Limitations and next steps:
- The distilled version (DiLaDiff) is close to, but not exactly equal to, its teacher in quality—there’s room to improve distillation.
- They did not distill the discrete decoder in this work; combining both latent and decoder distillation could push performance further.
- Some training tricks (like how to regularize the latent) are heuristic and could be made more principled.
In short: DiLaDiff gives the model a useful “idea sketch” before writing and then teaches it to make that sketch very quickly. That lets it write more words at once without mixing things up—so it’s both faster and better.
Knowledge Gaps
Knowledge gaps, limitations, and open questions
Below is a single, consolidated list of the key gaps, limitations, and open questions left unresolved by the paper. Each item is phrased to be concrete and actionable for follow-up work.
- Conditional generation coverage is absent: the paper focuses on unconditional generation. Evaluate DiLaDiff on prompt-conditioned tasks (instruction following, paraphrase, summarization) and design architectures that integrate prompt signals into the latent and discrete decoder (e.g., cross-attention to prompts in both channels).
- Human evaluation and richer automatic metrics are missing: current evaluation relies on GenPPL (GPT-2 Large), MAUVE, and entropy.
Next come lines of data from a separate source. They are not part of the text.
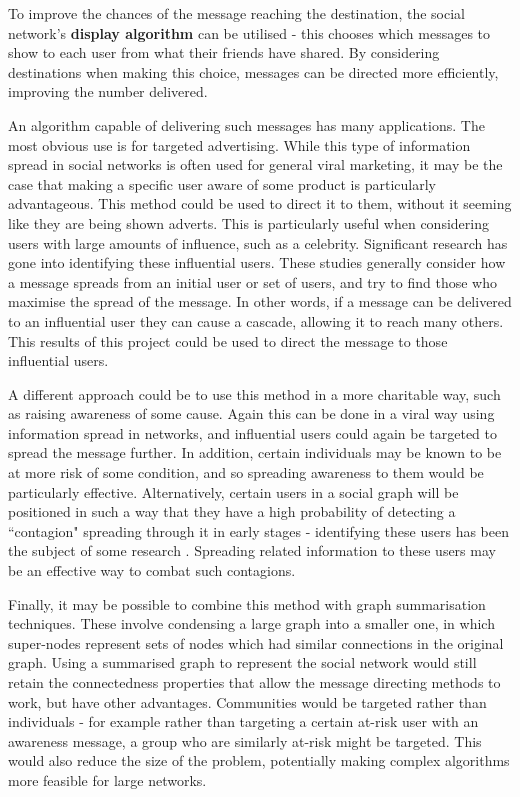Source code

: \documentclass[bsc,frontabs,twoside,singlespacing,parskip,deptreport]{infthesis}     %
\begin{document}
To improve the chances of the message reaching the destination, the social network's \textbf{display algorithm} can be utilised - this chooses which messages to show to each user from what their friends have shared. By considering destinations when making this choice, messages can be directed more efficiently, improving the number delivered.

An algorithm capable of delivering such messages has many applications. The most obvious use is for targeted advertising. While this type of information spread in social networks is often used for general viral marketing, it may be the case that making a specific user aware of some product is particularly advantageous. This method could be used to direct it to them, without it seeming like they are being shown adverts. This is particularly useful when considering users with large amounts of influence, such as a celebrity. Significant research has gone into identifying these influential users\cite{InfluenceMaximisation1, InfluenceMaximisation2, LabelledInfluenceMaximisation}. These studies generally consider how a message spreads from an initial user or set of users, and try to find those who maximise the spread of the message. In other words, if a message can be delivered to an influential user they can cause a cascade, allowing it to reach many others. This results of this project could be used to direct the message to those influential users.

A different approach could be to use this method in a more charitable way, such as raising awareness of some cause. Again this can be done in a viral way using information spread in networks, and influential users could again be targeted to spread the message further. In addition, certain individuals may be known to be at more risk of some condition, and so spreading awareness to them would be particularly effective. Alternatively, certain users in a social graph will be positioned in such a way that they have a high probability of detecting a ``contagion" spreading through it in early stages - identifying these users has been the subject of some research \cite{OutbreakDetection}. Spreading related information to these users may be an effective way to combat such contagions.

Finally, it may be possible to combine this method with graph summarisation techniques\cite{GraphSummary}. These involve condensing a large graph into a smaller one, in which super-nodes represent sets of nodes which had similar connections in the original graph. Using a summarised graph to represent the social network would still retain the connectedness properties that allow the message directing methods to work, but have other advantages. Communities would be targeted rather than individuals - for example rather than targeting a certain at-risk user with an awareness message, a group who are similarly at-risk might be targeted. This would also reduce the size of the problem, potentially making complex algorithms more feasible for large networks.
\end{document}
Add human studies (fluency, coherence, non-redundancy), modern LLM-as-judge metrics, repetition/degeneracy detectors, factuality, and toxicity/bias metrics.
- Limited datasets and domains: results are only on OpenWebText with BERT-base tokenizer. Test on diverse corpora (news, books, code, dialogue), multilingual data, morphological languages, and different tokenizers; assess robustness to domain shift and multilingual generalization.
- Long-context behavior is untested: sequences are capped at L=1024. Evaluate scaling to longer contexts (e.g., 4k–32k), measure paragraph-level and document-level coherence, and profile throughput/memory at long lengths.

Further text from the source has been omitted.